• What you should do:
Reproduce the data exactly as it stands.

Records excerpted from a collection
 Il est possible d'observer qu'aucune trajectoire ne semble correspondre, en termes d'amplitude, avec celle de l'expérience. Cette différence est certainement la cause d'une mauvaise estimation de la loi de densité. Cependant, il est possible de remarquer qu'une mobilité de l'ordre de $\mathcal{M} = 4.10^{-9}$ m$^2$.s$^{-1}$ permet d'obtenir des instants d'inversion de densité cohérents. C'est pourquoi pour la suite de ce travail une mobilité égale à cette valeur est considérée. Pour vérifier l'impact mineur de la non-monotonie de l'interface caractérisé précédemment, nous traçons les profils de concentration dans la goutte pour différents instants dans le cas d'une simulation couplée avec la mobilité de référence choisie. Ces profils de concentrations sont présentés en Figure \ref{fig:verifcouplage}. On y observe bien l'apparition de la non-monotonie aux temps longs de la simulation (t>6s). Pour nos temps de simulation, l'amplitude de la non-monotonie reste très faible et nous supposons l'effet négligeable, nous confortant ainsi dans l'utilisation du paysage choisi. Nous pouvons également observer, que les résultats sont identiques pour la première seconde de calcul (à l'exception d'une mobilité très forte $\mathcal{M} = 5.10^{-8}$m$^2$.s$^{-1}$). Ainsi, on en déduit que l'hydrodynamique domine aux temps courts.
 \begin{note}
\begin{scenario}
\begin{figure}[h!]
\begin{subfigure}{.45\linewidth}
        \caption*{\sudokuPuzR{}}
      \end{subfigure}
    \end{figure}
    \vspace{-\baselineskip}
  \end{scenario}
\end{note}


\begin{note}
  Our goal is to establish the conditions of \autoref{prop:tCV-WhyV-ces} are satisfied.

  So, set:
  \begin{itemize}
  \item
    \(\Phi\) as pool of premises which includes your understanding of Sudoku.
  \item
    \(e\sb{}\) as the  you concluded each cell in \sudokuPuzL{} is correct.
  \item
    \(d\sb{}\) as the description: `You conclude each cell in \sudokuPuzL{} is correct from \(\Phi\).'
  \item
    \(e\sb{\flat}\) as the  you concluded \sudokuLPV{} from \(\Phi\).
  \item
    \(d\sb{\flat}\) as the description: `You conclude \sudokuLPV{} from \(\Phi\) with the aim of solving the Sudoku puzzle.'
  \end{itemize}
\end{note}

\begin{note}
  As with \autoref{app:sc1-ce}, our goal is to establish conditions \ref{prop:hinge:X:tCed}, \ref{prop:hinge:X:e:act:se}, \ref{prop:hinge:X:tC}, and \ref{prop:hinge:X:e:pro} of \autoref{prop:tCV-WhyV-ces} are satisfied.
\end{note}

• Answer:
 Il est possible d'observer qu'aucune trajectoire ne semble correspondre, en termes d'amplitude, avec celle de l'expérience. Cette différence est certainement la cause d'une mauvaise estimation de la loi de densité. Cependant, il est possible de remarquer qu'une mobilité de l'ordre de $\mathcal{M} = 4.10^{-9}$ m$^2$.s$^{-1}$ permet d'obtenir des instants d'inversion de densité cohérents. C'est pourquoi pour la suite de ce travail une mobilité égale à cette valeur est considérée. Pour vérifier l'impact mineur de la non-monotonie de l'interface caractérisé précédemment, nous traçons les profils de concentration dans la goutte pour différents instants dans le cas d'une simulation couplée avec la mobilité de référence choisie. Ces profils de concentrations sont présentés en Figure \ref{fig:verifcouplage}. On y observe bien l'apparition de la non-monotonie aux temps longs de la simulation (t>6s). Pour nos temps de simulation, l'amplitude de la non-monotonie reste très faible et nous supposons l'effet négligeable, nous confortant ainsi dans l'utilisation du paysage choisi. Nous pouvons également observer, que les résultats sont identiques pour la première seconde de calcul (à l'exception d'une mobilité très forte $\mathcal{M} = 5.10^{-8}$m$^2$.s$^{-1}$). Ainsi, on en déduit que l'hydrodynamique domine aux temps courts.
 \begin{note}
\begin{scenario}
\begin{figure}[h!]
\begin{subfigure}{.45\linewidth}
        \caption*{\sudokuPuzR{}}
      \end{subfigure}
    \end{figure}
    \vspace{-\baselineskip}
  \end{scenario}
\end{note}


\begin{note}
  Our goal is to establish the conditions of \autoref{prop:tCV-WhyV-ces} are satisfied.

  So, set:
  \begin{itemize}
  \item
    \(\Phi\) as pool of premises which includes your understanding of Sudoku.
  \item
    \(e\sb{}\) as the  you concluded each cell in \sudokuPuzL{} is correct.
  \item
    \(d\sb{}\) as the description: `You conclude each cell in \sudokuPuzL{} is correct from \(\Phi\).'
  \item
    \(e\sb{\flat}\) as the  you concluded \sudokuLPV{} from \(\Phi\).
  \item
    \(d\sb{\flat}\) as the description: `You conclude \sudokuLPV{} from \(\Phi\) with the aim of solving the Sudoku puzzle.'
  \end{itemize}
\end{note}

\begin{note}
  As with \autoref{app:sc1-ce}, our goal is to establish conditions \ref{prop:hinge:X:tCed}, \ref{prop:hinge:X:e:act:se}, \ref{prop:hinge:X:tC}, and \ref{prop:hinge:X:e:pro} of \autoref{prop:tCV-WhyV-ces} are satisfied.
\end{note}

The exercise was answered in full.